Le Québec : un fleuve et des rivièresPAR GILLES BOILEAU Première ressource du Canada, l'eau a joué un rôle de premier plan dans la mise en valeur du pays. De Terre-Neuve à la Colombie-Britannique, du lac Érié au delta du Mackenzie, les provinces et les territoires canadiens sont marqués du sceau indélébile de l'eau. Sans la présence des grands fleuves et des puissantes rivières qui sillonnent le territoire, jamais les explorateurs et les missionnaires, les coureurs de bois et les trafiquants de fourrures, pas plus d'ailleurs que les militaires et les colonisateurs, n'auraient pu faire ce «pays». En 1534, Jacques Cartier avait été l'un des premiers découvreurs à utiliser la grande route du Saint-Laurent.
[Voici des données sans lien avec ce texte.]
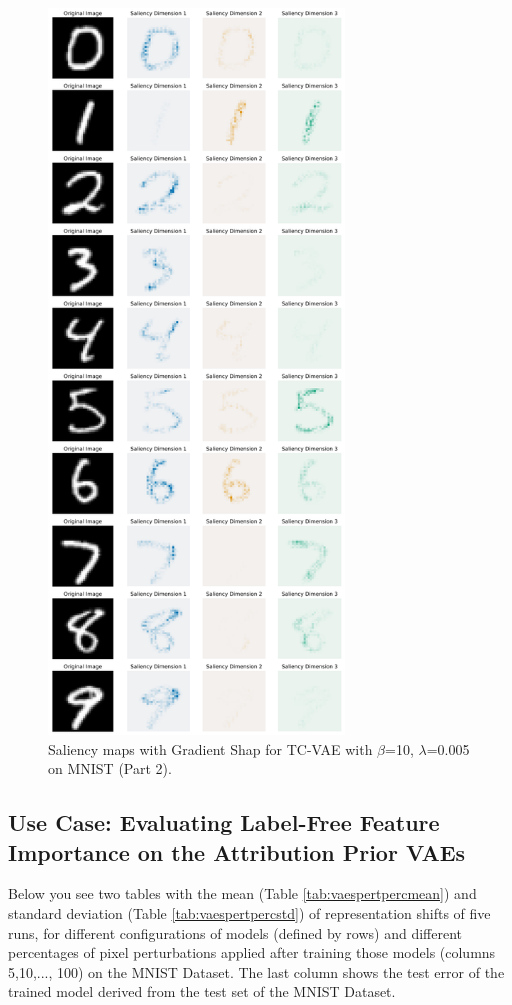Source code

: \begin{figure}[h]
\centering
    \includegraphics[width=0.7\textwidth]{images/vae/tc_vae_10_sms_mnist_lambda_0_005_2.PNG}
\caption{Saliency maps with Gradient Shap for TC-VAE with  $\beta$=10, $\lambda$=0.005 on MNIST (Part 2).}\label{fig:tcvae10smsmnistlambda00052}
\end{figure}


\newpage
\clearpage
\subsection{Use Case: Evaluating Label-Free Feature Importance on the Attribution Prior VAEs}
Below you see two tables with the mean (Table \ref{tab:vaespertpercmean}) and standard deviation (Table \ref{tab:vaespertpercstd}) of representation shifts of five runs, for different configurations of models (defined by rows) and different percentages of pixel perturbations applied after training those models (columns 5,10,..., 100) on the MNIST Dataset. The last column shows the test error of the trained model derived from the test set of the MNIST Dataset.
Au fur et à mesure que le Roi de France distribuait ses seigneuries le long du Saint-Laurent, le pays se peuplait. Mais le Saint-Laurent est aussi devenu le couloir des alumineries: Beauharnois, Bécancour, Deschambault, Baie-Comeau... La route des voyageurs
C'était
la route empruntée par les marchands de fourrures de Montréal.
D'autres routes existaient mais elles étaient loin de revêtir
l'importance de cette dernière. Étroitement reliées
entre elles, les rivières de ce territoire tissaient un véritable
réseau de communications qu'utilisèrent avec profit les
voyageurs et les commerçants de fourrures.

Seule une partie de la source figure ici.